This is the friendliest I've ever seen Henry. He seems almost normal.

“Coke would be great.”

He hands me a cold can and we pop them open.

“So what's up?” he asks.

“Not much. What about you?”

“I was just sitting around reading.”

“You?”

He looks hurt. “What, you don't think I can read?”

“You just don't seem the bookish type. What are you reading?”


Lord of the Rings
. Again.”

“You ever read any of his other books?”

“Just
The Hobbit
. I don't read much fantasy. I like scifi better.”

I listen to him name his favorites—Larry Niven, Vernor Vinge, Robert Heinlein—and am more amazed with each writer he names. Do I know this guy? What ever happened to Henry Stagg, the illiterate psychotic fiend?

We go to his room, which is very neat and organized—another surprise. He shows me his collection of sci-fi novels. He must have a couple hundred of them, all arranged in alphabetical order in a big metal bookshelf. Turns out we've read a lot of the same books and I realize, jealously, that Henry Stagg has read more books than I have. Unless you count comic books.

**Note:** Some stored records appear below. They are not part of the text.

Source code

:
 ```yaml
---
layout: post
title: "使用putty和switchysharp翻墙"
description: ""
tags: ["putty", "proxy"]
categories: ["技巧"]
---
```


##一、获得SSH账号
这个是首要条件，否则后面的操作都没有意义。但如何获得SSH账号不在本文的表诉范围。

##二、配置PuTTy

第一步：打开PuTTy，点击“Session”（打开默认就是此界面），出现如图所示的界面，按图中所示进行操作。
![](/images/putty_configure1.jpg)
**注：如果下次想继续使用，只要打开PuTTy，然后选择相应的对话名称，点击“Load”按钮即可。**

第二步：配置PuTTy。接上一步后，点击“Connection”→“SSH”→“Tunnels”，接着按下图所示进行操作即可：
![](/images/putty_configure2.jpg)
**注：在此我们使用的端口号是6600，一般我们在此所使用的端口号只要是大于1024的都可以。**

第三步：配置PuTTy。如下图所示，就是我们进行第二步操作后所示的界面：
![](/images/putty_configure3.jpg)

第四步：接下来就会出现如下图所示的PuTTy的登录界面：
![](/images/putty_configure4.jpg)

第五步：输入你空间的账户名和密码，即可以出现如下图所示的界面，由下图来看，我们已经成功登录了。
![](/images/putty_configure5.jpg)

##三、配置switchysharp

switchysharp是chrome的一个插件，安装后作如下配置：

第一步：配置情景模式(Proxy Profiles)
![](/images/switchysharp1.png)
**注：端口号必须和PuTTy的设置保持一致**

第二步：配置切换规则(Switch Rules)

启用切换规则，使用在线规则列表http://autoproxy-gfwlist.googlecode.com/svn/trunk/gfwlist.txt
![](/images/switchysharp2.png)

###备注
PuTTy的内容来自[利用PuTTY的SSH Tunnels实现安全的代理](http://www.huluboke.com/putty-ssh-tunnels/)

We sit on the floor in front of his oscillating fan and talk sci-fi, and I am thinking how strange this is that I
should be sitting peacefully with Henry Stagg in his bedroom when only a week or so ago he punched me in the face for no reason whatsoever. I don't even mind how hot it is. The psycho-barbarian turns out to have a brain after all.

Eventually, I get around to the reason I came by.

“Tell me something,” I say. “Seriously. How did you get up on the water tower?”

“I told you.”

“I mean really.”

Henry gives me a measuring look. “Why do you want to know?”

“I want to go up.”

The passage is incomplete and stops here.